* _REQUIREMENT_: Check every line of the data below for the string "edad", and copy the ones that hold it.

Stored data entries:
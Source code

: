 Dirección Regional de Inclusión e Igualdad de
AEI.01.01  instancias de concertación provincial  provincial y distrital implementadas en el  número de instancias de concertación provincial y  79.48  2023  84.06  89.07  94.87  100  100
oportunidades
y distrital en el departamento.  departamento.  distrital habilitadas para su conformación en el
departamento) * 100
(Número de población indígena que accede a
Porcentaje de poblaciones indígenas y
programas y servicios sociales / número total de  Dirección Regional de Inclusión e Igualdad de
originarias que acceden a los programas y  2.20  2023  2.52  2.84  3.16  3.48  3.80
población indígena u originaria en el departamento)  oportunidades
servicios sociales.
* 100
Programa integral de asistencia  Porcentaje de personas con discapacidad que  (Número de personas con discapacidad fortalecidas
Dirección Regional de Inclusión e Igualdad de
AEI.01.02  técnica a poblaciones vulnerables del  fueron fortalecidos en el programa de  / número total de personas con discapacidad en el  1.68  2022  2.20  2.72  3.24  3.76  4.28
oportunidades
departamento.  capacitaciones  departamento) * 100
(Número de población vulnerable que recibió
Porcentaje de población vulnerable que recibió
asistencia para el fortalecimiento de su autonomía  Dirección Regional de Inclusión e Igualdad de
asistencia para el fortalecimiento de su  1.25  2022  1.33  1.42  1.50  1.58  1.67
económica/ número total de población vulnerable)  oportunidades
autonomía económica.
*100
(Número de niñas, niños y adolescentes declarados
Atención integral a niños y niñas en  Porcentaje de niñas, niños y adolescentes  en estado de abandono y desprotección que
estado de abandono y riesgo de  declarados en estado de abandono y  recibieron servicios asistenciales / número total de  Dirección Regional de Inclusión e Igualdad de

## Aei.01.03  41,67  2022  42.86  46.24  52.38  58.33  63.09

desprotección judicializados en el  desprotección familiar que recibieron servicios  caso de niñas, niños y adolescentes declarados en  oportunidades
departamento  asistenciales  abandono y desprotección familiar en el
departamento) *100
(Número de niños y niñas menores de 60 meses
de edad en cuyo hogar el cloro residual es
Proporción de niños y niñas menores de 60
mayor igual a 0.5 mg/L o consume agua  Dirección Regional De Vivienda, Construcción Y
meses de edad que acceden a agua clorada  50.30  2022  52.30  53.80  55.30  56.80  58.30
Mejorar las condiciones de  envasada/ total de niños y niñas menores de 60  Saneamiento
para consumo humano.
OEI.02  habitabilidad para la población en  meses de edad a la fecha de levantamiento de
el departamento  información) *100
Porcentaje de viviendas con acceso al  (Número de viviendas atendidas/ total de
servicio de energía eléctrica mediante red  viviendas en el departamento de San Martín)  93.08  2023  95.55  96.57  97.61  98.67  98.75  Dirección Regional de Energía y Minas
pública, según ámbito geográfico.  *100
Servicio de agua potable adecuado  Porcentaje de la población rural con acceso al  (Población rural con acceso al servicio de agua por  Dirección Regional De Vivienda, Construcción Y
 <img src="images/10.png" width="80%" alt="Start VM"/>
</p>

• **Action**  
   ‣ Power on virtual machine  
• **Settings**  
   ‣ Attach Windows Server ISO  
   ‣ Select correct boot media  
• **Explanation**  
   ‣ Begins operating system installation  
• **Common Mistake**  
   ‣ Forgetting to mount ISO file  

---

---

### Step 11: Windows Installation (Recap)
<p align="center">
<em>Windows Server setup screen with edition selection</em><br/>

* _EXERCISE ANSWER_:
de edad en cuyo hogar el cloro residual es
meses de edad que acceden a agua clorada  50.30  2022  52.30  53.80  55.30  56.80  58.30
OEI.02  habitabilidad para la población en  meses de edad a la fecha de levantamiento de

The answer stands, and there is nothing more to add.